[[ Materials provided, beginning ]]

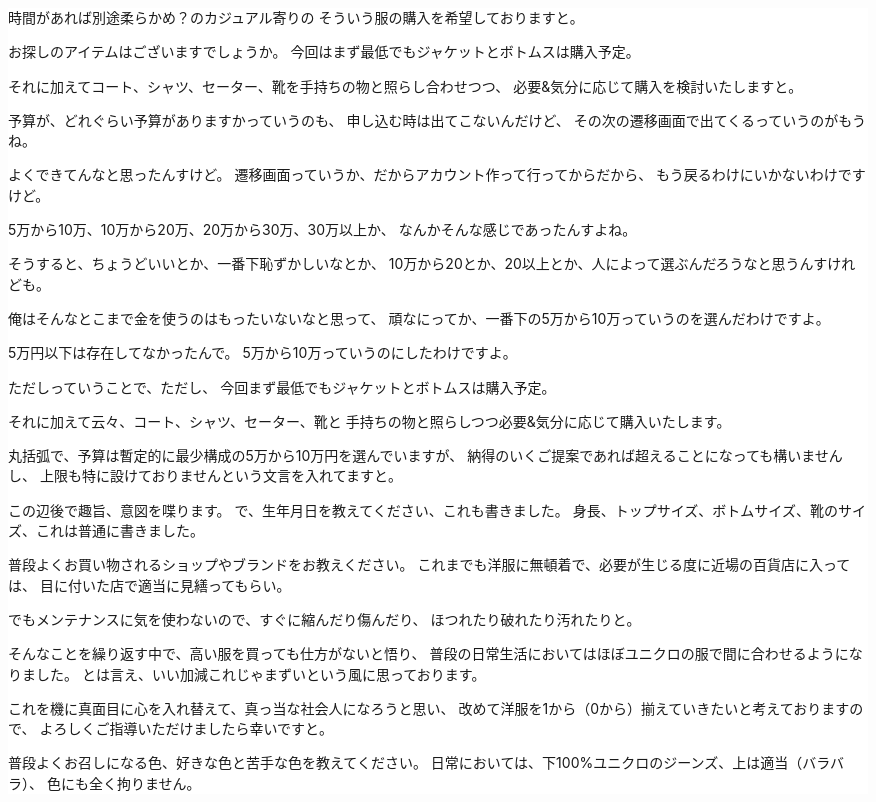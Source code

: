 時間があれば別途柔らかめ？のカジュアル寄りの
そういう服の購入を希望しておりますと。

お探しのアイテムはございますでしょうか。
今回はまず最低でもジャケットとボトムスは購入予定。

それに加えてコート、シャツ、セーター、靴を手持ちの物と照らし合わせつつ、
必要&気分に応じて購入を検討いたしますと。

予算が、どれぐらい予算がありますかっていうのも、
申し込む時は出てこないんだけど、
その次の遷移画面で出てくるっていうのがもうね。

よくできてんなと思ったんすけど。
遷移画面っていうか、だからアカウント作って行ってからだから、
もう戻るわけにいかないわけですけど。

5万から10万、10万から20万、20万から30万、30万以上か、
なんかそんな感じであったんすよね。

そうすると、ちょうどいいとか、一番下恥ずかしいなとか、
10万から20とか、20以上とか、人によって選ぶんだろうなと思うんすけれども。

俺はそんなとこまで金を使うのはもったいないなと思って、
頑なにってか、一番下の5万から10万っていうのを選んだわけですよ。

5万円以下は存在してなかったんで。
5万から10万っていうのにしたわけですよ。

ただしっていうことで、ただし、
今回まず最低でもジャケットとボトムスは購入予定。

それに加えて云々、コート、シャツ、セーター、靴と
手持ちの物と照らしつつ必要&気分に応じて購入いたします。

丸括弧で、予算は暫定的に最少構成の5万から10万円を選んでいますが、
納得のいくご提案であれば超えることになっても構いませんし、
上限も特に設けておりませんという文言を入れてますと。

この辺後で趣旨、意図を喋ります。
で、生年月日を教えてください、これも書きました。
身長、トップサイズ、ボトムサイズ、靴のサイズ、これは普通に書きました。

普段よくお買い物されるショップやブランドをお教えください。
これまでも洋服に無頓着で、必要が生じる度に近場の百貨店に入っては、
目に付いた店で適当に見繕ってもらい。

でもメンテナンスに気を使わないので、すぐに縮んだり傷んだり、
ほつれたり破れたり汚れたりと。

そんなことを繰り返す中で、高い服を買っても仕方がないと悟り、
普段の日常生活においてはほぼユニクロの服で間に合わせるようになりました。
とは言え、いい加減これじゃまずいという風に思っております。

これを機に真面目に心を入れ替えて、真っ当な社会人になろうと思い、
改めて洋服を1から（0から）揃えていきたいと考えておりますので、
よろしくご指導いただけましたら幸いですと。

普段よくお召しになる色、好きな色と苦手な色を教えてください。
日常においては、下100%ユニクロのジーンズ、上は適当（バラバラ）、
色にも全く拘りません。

[[ Materials provided, end ]]
[[ Materials provided, beginning ]]

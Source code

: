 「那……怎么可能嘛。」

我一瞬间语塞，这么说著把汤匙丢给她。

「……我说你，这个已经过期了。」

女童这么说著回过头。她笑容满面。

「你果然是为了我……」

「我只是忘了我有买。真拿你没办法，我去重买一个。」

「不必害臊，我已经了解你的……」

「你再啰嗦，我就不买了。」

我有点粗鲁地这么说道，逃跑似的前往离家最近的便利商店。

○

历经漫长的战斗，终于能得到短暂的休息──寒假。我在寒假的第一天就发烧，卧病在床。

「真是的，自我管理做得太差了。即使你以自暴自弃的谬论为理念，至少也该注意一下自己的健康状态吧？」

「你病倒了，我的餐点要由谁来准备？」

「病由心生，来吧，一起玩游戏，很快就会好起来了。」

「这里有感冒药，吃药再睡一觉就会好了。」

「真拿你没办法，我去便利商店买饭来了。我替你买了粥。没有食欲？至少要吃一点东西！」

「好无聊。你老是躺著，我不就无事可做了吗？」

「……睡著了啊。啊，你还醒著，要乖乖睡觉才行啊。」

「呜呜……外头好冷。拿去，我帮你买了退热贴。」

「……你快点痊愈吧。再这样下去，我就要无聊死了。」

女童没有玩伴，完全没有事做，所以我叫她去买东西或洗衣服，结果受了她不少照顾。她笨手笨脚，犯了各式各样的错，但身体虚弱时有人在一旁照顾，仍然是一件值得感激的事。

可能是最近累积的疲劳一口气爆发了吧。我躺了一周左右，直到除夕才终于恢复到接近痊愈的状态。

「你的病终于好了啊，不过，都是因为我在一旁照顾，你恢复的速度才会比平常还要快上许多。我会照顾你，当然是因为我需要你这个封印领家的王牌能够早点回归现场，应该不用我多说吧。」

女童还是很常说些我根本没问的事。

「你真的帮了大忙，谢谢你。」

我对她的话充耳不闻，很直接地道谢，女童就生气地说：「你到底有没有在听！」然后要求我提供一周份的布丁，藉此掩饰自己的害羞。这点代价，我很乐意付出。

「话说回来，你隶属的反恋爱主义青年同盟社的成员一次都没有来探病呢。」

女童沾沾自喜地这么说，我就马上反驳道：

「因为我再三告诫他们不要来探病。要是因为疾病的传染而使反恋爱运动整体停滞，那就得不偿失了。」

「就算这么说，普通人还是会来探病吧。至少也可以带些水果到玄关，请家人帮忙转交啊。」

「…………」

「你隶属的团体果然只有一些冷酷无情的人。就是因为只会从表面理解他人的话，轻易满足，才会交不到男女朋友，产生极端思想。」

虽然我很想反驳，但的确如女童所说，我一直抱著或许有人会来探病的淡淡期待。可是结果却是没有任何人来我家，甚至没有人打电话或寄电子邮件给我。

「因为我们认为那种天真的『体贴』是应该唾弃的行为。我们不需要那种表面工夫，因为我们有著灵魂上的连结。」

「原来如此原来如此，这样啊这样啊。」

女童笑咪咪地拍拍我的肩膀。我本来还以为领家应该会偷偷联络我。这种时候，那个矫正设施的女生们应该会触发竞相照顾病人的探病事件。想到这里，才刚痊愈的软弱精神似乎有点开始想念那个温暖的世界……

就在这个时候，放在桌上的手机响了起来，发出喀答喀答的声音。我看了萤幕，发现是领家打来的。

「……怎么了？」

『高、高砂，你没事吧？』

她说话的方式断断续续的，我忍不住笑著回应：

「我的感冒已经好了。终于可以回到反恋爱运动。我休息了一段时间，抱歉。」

[[ Materials provided, end ]]

## Task description
Would you print, exactly as written, every line above from the one holding "なんかそんな感じであったんすよね。" through the one holding "色にも全く拘りません。", with both included and no other lines?

## Answer for the task
なんかそんな感じであったんすよね。

そうすると、ちょうどいいとか、一番下恥ずかしいなとか、
10万から20とか、20以上とか、人によって選ぶんだろうなと思うんすけれども。

俺はそんなとこまで金を使うのはもったいないなと思って、
頑なにってか、一番下の5万から10万っていうのを選んだわけですよ。

5万円以下は存在してなかったんで。
5万から10万っていうのにしたわけですよ。

ただしっていうことで、ただし、
今回まず最低でもジャケットとボトムスは購入予定。

それに加えて云々、コート、シャツ、セーター、靴と
手持ちの物と照らしつつ必要&気分に応じて購入いたします。

丸括弧で、予算は暫定的に最少構成の5万から10万円を選んでいますが、
納得のいくご提案であれば超えることになっても構いませんし、
上限も特に設けておりませんという文言を入れてますと。

この辺後で趣旨、意図を喋ります。
で、生年月日を教えてください、これも書きました。
身長、トップサイズ、ボトムサイズ、靴のサイズ、これは普通に書きました。

普段よくお買い物されるショップやブランドをお教えください。
これまでも洋服に無頓着で、必要が生じる度に近場の百貨店に入っては、
目に付いた店で適当に見繕ってもらい。

でもメンテナンスに気を使わないので、すぐに縮んだり傷んだり、
ほつれたり破れたり汚れたりと。

そんなことを繰り返す中で、高い服を買っても仕方がないと悟り、
普段の日常生活においてはほぼユニクロの服で間に合わせるようになりました。
とは言え、いい加減これじゃまずいという風に思っております。

これを機に真面目に心を入れ替えて、真っ当な社会人になろうと思い、
改めて洋服を1から（0から）揃えていきたいと考えておりますので、
よろしくご指導いただけましたら幸いですと。

普段よくお召しになる色、好きな色と苦手な色を教えてください。
日常においては、下100%ユニクロのジーンズ、上は適当（バラバラ）、
色にも全く拘りません。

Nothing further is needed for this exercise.